T. -que venía muy agitada,
un tanto demacrada desde la última vez que la vi- me dijo que no podía aguantar
más, que desfallecía, que confesaba ser una adicta a la serie y vivir
descoyuntada desde que salió conduciendo de su pueblo. Que las pocas horas que
había pasado sin su dosis de metanfetamina habían sido para ella como el sueño del mono
loco, o como la última abstinencia de Renton en “Trainspotting”.
Mientras yo rebuscaba los
DVD en la estantería del salón, T. me confesó que llevaba días sin apenas
dormir, amorrada al logotipo de Netflix y a la cabecera del Bromo y del Bario.
Que no atendía los recados, que apenas comía, que ya ni siquiera descolgaba el
teléfono ni atendía a los wasaps. Que por eso había estado perdida, asociable, incomunicante...

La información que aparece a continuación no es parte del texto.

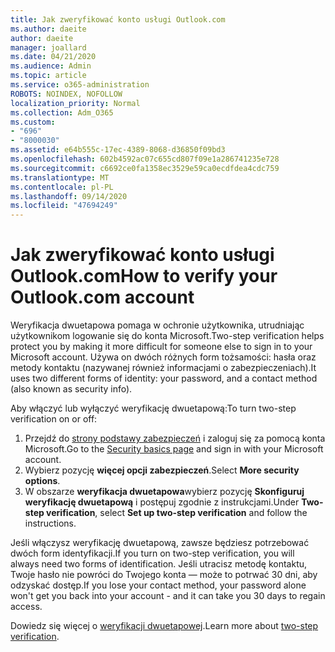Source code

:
 ```yaml
---
title: Jak zweryfikować konto usługi Outlook.com
ms.author: daeite
author: daeite
manager: joallard
ms.date: 04/21/2020
ms.audience: Admin
ms.topic: article
ms.service: o365-administration
ROBOTS: NOINDEX, NOFOLLOW
localization_priority: Normal
ms.collection: Adm_O365
ms.custom:
- "696"
- "8000030"
ms.assetid: e64b555c-17ec-4389-8068-d36850f09bd3
ms.openlocfilehash: 602b4592ac07c655cd807f09e1a286741235e728
ms.sourcegitcommit: c6692ce0fa1358ec3529e59ca0ecdfdea4cdc759
ms.translationtype: MT
ms.contentlocale: pl-PL
ms.lasthandoff: 09/14/2020
ms.locfileid: "47694249"
---
```

# <a name="how-to-verify-your-outlookcom-account"></a><span data-ttu-id="dd587-102">Jak zweryfikować konto usługi Outlook.com</span><span class="sxs-lookup"><span data-stu-id="dd587-102">How to verify your Outlook.com account</span></span>

<span data-ttu-id="dd587-103">Weryfikacja dwuetapowa pomaga w ochronie użytkownika, utrudniając użytkownikom logowanie się do konta Microsoft.</span><span class="sxs-lookup"><span data-stu-id="dd587-103">Two-step verification helps protect you by making it more difficult for someone else to sign in to your Microsoft account.</span></span> <span data-ttu-id="dd587-104">Używa on dwóch różnych form tożsamości: hasła oraz metody kontaktu (nazywanej również informacjami o zabezpieczeniach).</span><span class="sxs-lookup"><span data-stu-id="dd587-104">It uses two different forms of identity: your password, and a contact method (also known as security info).</span></span>
  
<span data-ttu-id="dd587-105">Aby włączyć lub wyłączyć weryfikację dwuetapową:</span><span class="sxs-lookup"><span data-stu-id="dd587-105">To turn two-step verification on or off:</span></span>
  
1. <span data-ttu-id="dd587-106">Przejdź do [strony podstawy zabezpieczeń](https://go.microsoft.com/fwlink/?linkid=842325) i zaloguj się za pomocą konta Microsoft.</span><span class="sxs-lookup"><span data-stu-id="dd587-106">Go to the [Security basics page](https://go.microsoft.com/fwlink/?linkid=842325) and sign in with your Microsoft account.</span></span>
2. <span data-ttu-id="dd587-107">Wybierz pozycję **więcej opcji zabezpieczeń**.</span><span class="sxs-lookup"><span data-stu-id="dd587-107">Select **More security options**.</span></span>
3. <span data-ttu-id="dd587-108">W obszarze **weryfikacja dwuetapowa**wybierz pozycję **Skonfiguruj weryfikację dwuetapową** i postępuj zgodnie z instrukcjami.</span><span class="sxs-lookup"><span data-stu-id="dd587-108">Under **Two-step verification**, select **Set up two-step verification** and follow the instructions.</span></span>

<span data-ttu-id="dd587-109">Jeśli włączysz weryfikację dwuetapową, zawsze będziesz potrzebować dwóch form identyfikacji.</span><span class="sxs-lookup"><span data-stu-id="dd587-109">If you turn on two-step verification, you will always need two forms of identification.</span></span> <span data-ttu-id="dd587-110">Jeśli utracisz metodę kontaktu, Twoje hasło nie powróci do Twojego konta — może to potrwać 30 dni, aby odzyskać dostęp.</span><span class="sxs-lookup"><span data-stu-id="dd587-110">If you lose your contact method, your password alone won't get you back into your account - and it can take you 30 days to regain access.</span></span>
  
<span data-ttu-id="dd587-111">Dowiedz się więcej o [weryfikacji dwuetapowej](https://go.microsoft.com/fwlink/?linkid=872270).</span><span class="sxs-lookup"><span data-stu-id="dd587-111">Learn more about [two-step verification](https://go.microsoft.com/fwlink/?linkid=872270).</span></span>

Que se había encerrado en casa a cal y canto, a pestillo puesto y a persiana
bajada. Que la perdonara, pero que la culpa era mía, por haberle recomendado la
serie semanas atrás, “¿Cómo es posible que nunca hayas visto “Breaking Bad”..?
Me dijo, nada más desplomarse en el sofá, que a la porra las películas que teníamos programadas, y las otras series, y la vida más o menos en general. Que ella consumía la droga televisiva más pura y ya no podía detenerse. La droga que fabrica Walter White en los desiertos de Nuevo México y que luego vende Vince Gilligan a 11 euros la suscripción. Me dijo– impaciente, nerviosa, casi atacada, porque el viejo aparato tarda en cargar los DVD y primero salen las advertencias de la autoridad- que las horas pasadas lejos de Albuquerque le habían parecido el decimoquinto círculo de los infiernos. Pero que no se engañaba, y que era plenamente consciente de su adicción, y que yo, que también había pasado por estos trances, tenía que entenderla y arroparla. Y ponerle los DVD de una puta vez... Y sentarme a su lado para hacer de pañuelo de lágrimas, y de alivio de tensiones, y de confidente de teorías.